Müslüm Gürses ile İlk Temas
Hatice, sekiz yaşında, babasının Müslüm Gürses'e müzikal eşlik ettiği bir gazinoda, onun kulisine girmek için bagaja gizlendiğini anlatıyor. O gün, Gürses'in kulisinde geçen anıları, Hatice'nin müziğe olan aşkını pekiştiren unutulmaz bir deneyim oldu. Müslüm Gürses ile olan anıları, onu şarkıcı olarak cesaretlendirirken, sanatçı ona büyük bir şefkatle yaklaştı. Hatice, "O zaman ben de şarkıcı olacağım," diyerek ona şarkı söyledi ve bu an, Hatice'nin müzik kariyerinde unutulmaz bir hatıra oldu.
Sokağın Güçlü Bağları
Sokak müzik hayatını sürdüren Hatice, sokakta çalışan diğer sanatçılar ve insanlar arasında güçlü bir dayanışma olduğunu belirtiyor. Belediye tarafından verilen izin belgeleri sayesinde farklı bölgelerde de performans sergiliyor.
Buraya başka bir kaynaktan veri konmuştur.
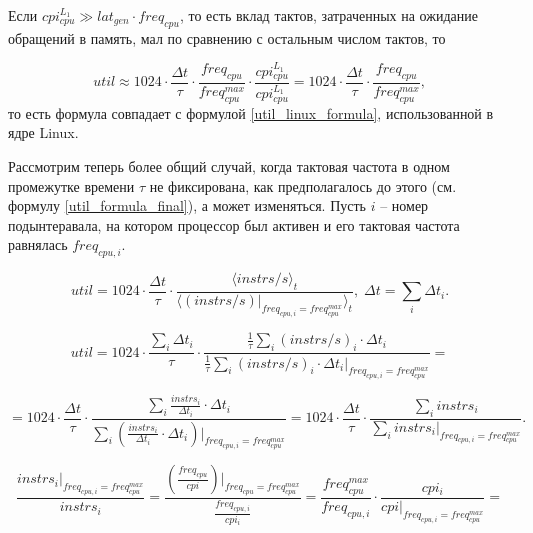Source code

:     Если $cpi_{cpu}^{L_1} \gg lat_{gen} \cdot freq_{cpu}$, то есть вклад тактов, затраченных на ожидание
    обращений в память, мал по сравнению с остальным числом тактов, то

    \begin{equation}
        util \approx 1024 \cdot \frac{\Delta t}{\tau} \cdot \frac{freq_{cpu}}{freq_{cpu}^{max}} \cdot
            \frac{cpi_{cpu}^{L_1}} {cpi_{cpu}^{L_1}} = 1024 \cdot \frac{\Delta t}{\tau} \cdot
            \frac{freq_{cpu}}{freq_{cpu}^{max}},
    \end{equation}
    то есть формула совпадает с формулой \eqref{util_linux_formula}, использованной в ядре Linux.

    Рассмотрим теперь более общий случай, когда тактовая частота в одном промежутке времени $\tau$
    не фиксирована, как предполагалось до этого (см. формулу \eqref{util_formula_final}), а может
    изменяться. Пусть $i$ -- номер подынтеравала, на котором процессор был активен и его тактовая
    частота равнялась $freq_{cpu, i}$.

    \begin{equation}
        util = 1024 \cdot \frac{\Delta t}{\tau} \cdot
            \frac{\langle instrs / s \rangle_t }{ \langle (instrs / s) |_{freq_{cpu, i} = freq_{cpu}^{max}} \rangle_t},
            \; \Delta t = \sum \limits_i \Delta t_i.
    \end{equation}

    \begin{equation}
        util = 1024 \cdot \frac{\sum \limits_i \Delta t_i}{\tau} \cdot
            \frac{\frac{1}{\tau} \sum \limits_i (instrs / s)_i \cdot \Delta t_i}
                 {\frac{1}{\tau} \sum \limits_i (instrs / s)_i \cdot \Delta t_i |_{freq_{cpu, i} = freq_{cpu}^{max}}} =
    \end{equation}

    \begin{equation*}
        = 1024 \cdot \frac{\Delta t}{\tau} \cdot
        \frac{\sum \limits_i \frac{instrs_i}{\Delta t_i} \cdot \Delta t_i}
             {\sum \limits_i (\frac{instrs_i}{\Delta t_i} \cdot \Delta t_i) |_{freq_{cpu, i} = freq_{cpu}^{max}}} =
        1024 \cdot \frac{\Delta t}{\tau} \cdot
        \frac{\sum \limits_i instrs_i}
             {\sum \limits_i instrs_i |_{freq_{cpu, i} = freq_{cpu}^{max}}}.
    \end{equation*}

    \begin{equation}
        \frac{instrs_i |_{freq_{cpu, i} = freq_{cpu}^{max}}}{instrs_i} =
            \frac{(\frac{freq_{cpu}}{cpi}) |_{freq_{cpu} = freq_{cpu}^{max}}}{\frac{freq_{cpu, i}}{cpi_i}} =
            \frac{freq_{cpu}^{max}}{freq_{cpu, i}} \cdot \frac{cpi_i}{cpi |_{freq_{cpu, i} = freq_{cpu}^{max}}} =
    \end{equation}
Taksim'de arabesk, Üsküdar'da sanat müziği tercih edilirken, Beşiktaş'ta daha geniş bir repertuvar sunmak gerektiğini belirtiyor. Günde kazanılan miktar ise oldukça değişken olabiliyor; bazen 300-400 TL, bazen de 900 TL ulaşabiliyor. Hatice, sokakta sadece para kazanmıyor, aynı zamanda evsizlikle mücadele edenlere de yardımda bulunarak sokak insanlarının kendi kurallarıyla işleyen bir topluluk oluşturduğunu vurguluyor.